### TASK STATEMENT
The expected output is exactly the lines below, starting at the line with "The dataset is" and ending at the line with "2. Use pseudo-labeling", both included; no other line belongs in it.

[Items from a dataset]
++++

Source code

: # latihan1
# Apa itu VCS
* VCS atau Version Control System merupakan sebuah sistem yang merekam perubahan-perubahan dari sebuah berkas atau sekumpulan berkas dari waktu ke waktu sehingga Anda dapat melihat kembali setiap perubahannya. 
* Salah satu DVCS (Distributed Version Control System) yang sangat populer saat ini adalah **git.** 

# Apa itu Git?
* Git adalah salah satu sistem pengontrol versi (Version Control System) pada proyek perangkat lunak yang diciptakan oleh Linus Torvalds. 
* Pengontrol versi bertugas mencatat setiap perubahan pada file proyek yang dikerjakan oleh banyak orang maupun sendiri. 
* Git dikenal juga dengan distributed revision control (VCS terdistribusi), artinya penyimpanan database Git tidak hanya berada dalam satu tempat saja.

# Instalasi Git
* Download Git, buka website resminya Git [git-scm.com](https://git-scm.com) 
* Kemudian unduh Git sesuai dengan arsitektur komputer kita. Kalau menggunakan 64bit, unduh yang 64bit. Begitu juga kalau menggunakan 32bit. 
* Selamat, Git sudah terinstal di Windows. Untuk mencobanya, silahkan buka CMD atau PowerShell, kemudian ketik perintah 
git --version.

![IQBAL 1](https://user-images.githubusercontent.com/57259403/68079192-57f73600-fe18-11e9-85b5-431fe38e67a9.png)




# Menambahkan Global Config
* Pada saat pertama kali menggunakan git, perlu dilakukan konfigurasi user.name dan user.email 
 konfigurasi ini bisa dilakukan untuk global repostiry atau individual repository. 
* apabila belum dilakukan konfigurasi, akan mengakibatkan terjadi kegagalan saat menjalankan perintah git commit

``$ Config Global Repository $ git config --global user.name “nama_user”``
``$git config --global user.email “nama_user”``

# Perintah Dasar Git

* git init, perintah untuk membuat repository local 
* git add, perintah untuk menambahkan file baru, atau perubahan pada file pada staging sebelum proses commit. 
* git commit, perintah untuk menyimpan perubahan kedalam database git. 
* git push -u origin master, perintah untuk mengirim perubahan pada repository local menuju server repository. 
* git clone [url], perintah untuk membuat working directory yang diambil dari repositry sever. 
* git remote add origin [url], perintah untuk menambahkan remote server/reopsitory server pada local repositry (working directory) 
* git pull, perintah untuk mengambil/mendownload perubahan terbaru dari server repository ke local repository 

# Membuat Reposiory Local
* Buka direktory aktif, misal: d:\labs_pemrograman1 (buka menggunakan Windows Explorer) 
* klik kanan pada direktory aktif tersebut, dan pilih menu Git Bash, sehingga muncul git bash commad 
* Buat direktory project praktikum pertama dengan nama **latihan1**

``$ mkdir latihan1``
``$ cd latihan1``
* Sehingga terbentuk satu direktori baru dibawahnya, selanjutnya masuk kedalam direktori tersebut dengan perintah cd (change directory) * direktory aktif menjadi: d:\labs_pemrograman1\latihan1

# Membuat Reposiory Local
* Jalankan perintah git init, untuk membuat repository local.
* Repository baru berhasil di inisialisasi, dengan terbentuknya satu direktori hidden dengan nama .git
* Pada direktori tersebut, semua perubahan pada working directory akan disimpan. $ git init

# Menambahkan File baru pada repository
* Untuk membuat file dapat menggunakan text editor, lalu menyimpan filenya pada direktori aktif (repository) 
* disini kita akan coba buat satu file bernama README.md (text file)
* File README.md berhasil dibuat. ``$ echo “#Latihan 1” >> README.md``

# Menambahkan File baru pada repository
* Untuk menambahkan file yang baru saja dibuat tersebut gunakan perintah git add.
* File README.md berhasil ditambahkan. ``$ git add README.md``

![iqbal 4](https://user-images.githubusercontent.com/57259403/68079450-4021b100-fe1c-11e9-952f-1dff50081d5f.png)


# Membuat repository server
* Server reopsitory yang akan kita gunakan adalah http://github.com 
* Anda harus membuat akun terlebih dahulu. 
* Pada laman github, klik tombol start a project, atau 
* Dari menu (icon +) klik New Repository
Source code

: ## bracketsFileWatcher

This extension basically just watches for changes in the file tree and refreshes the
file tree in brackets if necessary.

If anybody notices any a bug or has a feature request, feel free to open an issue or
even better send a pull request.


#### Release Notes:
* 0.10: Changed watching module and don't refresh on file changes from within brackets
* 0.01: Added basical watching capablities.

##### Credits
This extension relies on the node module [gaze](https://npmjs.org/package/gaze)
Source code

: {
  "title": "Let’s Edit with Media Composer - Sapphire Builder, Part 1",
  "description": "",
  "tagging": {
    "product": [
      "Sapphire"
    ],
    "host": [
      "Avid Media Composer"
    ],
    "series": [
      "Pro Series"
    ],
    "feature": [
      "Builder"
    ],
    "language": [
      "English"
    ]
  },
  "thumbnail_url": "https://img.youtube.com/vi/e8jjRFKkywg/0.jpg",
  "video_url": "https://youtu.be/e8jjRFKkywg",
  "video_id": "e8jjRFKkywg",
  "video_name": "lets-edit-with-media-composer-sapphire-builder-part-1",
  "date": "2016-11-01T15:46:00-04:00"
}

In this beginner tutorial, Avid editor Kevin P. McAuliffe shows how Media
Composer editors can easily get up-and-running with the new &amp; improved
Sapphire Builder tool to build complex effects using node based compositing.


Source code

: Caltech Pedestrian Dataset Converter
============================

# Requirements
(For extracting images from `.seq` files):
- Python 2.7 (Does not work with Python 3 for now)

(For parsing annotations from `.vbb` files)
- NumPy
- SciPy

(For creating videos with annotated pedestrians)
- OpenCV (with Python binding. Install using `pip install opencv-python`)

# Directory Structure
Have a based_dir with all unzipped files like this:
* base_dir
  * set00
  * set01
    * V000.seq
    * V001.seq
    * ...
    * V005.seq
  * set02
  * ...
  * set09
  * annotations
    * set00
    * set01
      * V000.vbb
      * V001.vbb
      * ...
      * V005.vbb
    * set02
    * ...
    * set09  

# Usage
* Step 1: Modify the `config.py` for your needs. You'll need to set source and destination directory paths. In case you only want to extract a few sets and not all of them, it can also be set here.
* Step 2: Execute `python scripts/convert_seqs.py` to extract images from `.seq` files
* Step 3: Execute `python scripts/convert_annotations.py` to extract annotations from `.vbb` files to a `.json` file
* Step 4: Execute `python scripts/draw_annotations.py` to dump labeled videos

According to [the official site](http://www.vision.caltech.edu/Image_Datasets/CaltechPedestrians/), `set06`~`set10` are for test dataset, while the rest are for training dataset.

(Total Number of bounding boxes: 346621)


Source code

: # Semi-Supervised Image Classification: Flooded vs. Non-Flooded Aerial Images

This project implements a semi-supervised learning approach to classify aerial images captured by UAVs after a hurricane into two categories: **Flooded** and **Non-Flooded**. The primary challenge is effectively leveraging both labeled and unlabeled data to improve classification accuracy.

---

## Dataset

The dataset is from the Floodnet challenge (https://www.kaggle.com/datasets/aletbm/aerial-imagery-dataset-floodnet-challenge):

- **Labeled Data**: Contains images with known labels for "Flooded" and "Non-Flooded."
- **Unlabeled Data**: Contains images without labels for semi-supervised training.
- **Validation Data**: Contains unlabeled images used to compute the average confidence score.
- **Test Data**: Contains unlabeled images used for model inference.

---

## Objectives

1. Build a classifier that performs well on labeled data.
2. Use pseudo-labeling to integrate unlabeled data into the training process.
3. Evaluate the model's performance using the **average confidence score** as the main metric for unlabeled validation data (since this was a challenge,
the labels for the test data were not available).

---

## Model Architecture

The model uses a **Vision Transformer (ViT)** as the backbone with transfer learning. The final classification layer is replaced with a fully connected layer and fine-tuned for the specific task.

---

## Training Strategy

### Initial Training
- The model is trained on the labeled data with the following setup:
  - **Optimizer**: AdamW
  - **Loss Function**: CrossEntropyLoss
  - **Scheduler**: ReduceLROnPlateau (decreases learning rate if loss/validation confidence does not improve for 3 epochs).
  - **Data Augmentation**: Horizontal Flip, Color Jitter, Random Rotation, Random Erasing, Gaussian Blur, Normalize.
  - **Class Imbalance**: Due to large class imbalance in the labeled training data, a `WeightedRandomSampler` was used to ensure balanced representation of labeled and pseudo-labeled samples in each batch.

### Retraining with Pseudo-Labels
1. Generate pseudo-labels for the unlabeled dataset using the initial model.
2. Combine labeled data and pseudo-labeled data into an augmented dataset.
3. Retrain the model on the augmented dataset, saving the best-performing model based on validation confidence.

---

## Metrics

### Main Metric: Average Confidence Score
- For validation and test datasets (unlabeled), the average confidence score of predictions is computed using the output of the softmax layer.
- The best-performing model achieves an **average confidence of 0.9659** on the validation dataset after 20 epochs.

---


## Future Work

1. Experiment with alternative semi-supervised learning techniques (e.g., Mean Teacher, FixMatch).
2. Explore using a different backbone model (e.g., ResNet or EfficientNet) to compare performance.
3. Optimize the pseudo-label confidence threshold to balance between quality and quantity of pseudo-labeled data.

++++

### RESPONSE AREA
The dataset is from the Floodnet challenge (https://www.kaggle.com/datasets/aletbm/aerial-imagery-dataset-floodnet-challenge):

- **Labeled Data**: Contains images with known labels for "Flooded" and "Non-Flooded."
- **Unlabeled Data**: Contains images without labels for semi-supervised training.
- **Validation Data**: Contains unlabeled images used to compute the average confidence score.
- **Test Data**: Contains unlabeled images used for model inference.

---

## Objectives

1. Build a classifier that performs well on labeled data.
2. Use pseudo-labeling to integrate unlabeled data into the training process.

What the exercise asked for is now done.